___ Given records

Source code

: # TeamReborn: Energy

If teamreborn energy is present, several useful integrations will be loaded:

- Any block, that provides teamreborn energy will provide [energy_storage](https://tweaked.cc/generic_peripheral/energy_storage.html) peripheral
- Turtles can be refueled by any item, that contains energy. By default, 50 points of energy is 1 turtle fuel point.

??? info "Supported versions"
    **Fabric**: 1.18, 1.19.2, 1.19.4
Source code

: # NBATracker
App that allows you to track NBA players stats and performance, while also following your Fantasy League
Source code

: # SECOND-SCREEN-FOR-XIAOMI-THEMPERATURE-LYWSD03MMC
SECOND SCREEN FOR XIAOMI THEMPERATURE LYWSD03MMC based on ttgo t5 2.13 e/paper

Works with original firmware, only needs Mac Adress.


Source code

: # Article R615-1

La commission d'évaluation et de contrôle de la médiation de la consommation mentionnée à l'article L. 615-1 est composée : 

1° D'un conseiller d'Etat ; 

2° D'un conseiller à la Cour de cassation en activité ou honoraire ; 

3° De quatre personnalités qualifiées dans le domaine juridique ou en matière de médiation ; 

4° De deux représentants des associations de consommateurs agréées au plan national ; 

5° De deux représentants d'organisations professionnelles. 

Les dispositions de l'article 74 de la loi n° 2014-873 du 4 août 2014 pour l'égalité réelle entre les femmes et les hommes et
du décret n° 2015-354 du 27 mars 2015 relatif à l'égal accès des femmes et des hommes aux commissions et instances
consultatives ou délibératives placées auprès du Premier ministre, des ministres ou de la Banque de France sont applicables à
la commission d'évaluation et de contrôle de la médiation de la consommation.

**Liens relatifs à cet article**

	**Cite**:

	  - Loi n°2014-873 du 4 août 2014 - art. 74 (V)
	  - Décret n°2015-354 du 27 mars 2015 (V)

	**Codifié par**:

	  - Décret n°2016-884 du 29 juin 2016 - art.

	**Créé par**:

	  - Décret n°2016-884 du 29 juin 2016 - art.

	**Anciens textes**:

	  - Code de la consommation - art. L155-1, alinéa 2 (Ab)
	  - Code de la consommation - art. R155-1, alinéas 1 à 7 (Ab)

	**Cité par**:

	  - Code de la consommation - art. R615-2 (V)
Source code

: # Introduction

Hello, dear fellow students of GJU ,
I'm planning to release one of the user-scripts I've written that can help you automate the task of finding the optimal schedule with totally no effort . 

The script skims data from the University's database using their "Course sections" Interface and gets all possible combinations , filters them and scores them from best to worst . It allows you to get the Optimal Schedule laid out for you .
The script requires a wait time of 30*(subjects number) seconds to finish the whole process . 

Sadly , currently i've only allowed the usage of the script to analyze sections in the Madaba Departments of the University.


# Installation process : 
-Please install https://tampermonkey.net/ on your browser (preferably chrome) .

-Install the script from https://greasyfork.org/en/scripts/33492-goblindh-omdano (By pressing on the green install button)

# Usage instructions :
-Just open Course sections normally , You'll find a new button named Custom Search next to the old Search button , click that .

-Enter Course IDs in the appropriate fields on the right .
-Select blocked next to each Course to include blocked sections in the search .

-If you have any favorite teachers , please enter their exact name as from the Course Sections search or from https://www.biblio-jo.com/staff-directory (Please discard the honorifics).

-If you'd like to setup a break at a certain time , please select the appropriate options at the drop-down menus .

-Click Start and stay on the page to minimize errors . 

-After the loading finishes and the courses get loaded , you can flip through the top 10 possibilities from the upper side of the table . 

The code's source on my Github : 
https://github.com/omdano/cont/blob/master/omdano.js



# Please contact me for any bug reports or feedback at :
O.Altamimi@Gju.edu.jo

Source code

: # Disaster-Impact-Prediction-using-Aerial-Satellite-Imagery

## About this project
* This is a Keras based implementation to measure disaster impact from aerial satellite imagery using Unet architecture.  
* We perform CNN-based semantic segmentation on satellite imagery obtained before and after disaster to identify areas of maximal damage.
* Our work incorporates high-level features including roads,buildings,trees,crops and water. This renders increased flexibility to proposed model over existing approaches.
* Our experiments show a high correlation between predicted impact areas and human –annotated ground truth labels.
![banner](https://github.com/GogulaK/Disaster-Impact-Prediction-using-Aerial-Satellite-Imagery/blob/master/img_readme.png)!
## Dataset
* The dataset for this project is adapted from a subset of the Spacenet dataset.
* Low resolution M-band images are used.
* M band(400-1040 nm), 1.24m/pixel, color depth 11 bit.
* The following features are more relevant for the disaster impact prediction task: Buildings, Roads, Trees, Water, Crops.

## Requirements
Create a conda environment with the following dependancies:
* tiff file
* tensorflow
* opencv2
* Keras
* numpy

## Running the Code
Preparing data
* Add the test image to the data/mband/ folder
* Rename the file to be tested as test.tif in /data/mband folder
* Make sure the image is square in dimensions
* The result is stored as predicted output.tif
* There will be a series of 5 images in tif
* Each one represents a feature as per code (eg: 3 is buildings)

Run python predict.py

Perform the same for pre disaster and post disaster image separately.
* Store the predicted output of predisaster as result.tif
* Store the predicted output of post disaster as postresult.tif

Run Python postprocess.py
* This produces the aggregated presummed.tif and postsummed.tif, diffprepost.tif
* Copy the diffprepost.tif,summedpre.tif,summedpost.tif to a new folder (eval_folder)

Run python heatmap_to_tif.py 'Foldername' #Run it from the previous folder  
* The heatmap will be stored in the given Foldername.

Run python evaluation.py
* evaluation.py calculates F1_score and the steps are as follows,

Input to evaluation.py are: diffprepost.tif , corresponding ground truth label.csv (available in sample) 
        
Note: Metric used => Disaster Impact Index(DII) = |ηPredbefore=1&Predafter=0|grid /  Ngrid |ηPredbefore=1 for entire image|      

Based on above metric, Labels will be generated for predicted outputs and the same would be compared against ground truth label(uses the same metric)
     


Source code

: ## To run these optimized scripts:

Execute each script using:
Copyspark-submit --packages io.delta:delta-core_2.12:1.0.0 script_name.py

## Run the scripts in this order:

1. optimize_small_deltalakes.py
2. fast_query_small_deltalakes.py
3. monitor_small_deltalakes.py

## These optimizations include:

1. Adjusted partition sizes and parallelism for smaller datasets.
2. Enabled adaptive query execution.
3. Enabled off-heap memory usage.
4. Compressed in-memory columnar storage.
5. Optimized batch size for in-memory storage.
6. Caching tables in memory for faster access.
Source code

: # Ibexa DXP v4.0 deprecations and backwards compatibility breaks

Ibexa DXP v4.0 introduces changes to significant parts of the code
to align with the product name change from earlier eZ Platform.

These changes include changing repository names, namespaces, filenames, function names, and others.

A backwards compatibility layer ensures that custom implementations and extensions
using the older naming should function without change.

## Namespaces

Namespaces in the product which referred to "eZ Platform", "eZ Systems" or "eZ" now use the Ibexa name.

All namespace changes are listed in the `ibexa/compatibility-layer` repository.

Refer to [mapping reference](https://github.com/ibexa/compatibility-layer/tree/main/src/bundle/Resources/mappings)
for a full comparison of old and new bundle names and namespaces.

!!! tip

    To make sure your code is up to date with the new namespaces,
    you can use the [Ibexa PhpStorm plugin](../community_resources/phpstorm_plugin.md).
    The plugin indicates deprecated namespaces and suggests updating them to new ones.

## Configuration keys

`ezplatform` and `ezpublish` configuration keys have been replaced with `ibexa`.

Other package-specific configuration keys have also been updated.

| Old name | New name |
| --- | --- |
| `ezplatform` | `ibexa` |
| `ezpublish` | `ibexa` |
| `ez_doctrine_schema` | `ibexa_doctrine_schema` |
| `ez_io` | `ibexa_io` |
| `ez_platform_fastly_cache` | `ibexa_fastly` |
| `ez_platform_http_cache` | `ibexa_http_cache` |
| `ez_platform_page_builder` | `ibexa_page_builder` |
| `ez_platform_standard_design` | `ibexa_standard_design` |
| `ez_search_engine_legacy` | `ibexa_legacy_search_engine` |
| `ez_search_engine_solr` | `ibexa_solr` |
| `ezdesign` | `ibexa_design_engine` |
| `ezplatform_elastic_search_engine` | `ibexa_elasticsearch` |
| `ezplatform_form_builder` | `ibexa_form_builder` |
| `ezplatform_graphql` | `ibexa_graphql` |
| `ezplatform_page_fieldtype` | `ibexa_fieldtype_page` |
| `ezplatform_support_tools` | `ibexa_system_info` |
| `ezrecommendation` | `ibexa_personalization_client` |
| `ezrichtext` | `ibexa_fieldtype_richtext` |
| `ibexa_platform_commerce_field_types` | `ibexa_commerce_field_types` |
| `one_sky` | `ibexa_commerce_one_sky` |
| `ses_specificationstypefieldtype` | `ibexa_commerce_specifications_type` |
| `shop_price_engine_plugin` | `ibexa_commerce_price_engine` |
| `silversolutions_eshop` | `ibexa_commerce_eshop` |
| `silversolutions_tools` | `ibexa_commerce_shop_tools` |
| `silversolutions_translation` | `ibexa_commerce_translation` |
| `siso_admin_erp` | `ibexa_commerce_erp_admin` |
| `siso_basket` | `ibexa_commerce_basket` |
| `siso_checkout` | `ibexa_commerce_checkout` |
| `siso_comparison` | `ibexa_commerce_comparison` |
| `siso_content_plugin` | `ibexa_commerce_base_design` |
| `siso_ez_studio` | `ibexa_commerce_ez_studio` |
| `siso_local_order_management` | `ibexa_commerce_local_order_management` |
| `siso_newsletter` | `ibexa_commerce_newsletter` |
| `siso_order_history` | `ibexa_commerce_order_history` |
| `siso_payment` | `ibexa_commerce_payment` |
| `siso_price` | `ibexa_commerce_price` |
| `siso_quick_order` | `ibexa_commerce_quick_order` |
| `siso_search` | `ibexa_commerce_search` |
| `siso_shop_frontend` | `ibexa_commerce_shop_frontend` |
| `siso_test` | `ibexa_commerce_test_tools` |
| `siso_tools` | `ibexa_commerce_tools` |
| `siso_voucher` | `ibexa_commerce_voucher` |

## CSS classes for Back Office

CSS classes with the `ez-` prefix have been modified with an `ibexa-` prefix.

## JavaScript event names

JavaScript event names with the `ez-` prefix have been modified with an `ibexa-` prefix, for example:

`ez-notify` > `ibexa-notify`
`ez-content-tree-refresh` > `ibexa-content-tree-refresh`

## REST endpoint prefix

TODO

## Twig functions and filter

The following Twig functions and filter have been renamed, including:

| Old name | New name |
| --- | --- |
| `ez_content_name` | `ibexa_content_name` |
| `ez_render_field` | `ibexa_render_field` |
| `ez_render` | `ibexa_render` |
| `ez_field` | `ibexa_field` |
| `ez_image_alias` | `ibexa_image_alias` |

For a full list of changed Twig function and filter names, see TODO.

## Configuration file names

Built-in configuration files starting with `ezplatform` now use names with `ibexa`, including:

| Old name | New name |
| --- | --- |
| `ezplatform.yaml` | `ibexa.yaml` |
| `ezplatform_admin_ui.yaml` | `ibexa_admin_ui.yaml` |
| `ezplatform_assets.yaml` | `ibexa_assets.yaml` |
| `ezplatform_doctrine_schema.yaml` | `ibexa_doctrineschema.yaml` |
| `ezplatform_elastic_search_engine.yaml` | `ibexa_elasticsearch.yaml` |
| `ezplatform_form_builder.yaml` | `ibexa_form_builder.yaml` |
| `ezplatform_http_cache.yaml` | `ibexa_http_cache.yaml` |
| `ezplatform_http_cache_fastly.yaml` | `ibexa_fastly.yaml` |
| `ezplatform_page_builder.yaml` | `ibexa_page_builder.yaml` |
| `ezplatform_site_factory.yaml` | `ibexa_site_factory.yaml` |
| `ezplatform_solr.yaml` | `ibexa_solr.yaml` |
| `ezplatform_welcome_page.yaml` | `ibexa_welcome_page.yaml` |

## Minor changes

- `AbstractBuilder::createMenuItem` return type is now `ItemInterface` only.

______

=== What is needed ===
Only the lines above from the line with "6. Caching tables" to the line with "These changes include", those two lines included, should be reproduced exactly.

=== Solution for this problem ===
6. Caching tables in memory for faster access.
Source code

: # Ibexa DXP v4.0 deprecations and backwards compatibility breaks

Ibexa DXP v4.0 introduces changes to significant parts of the code
to align with the product name change from earlier eZ Platform.

These changes include changing repository names, namespaces, filenames, function names, and others.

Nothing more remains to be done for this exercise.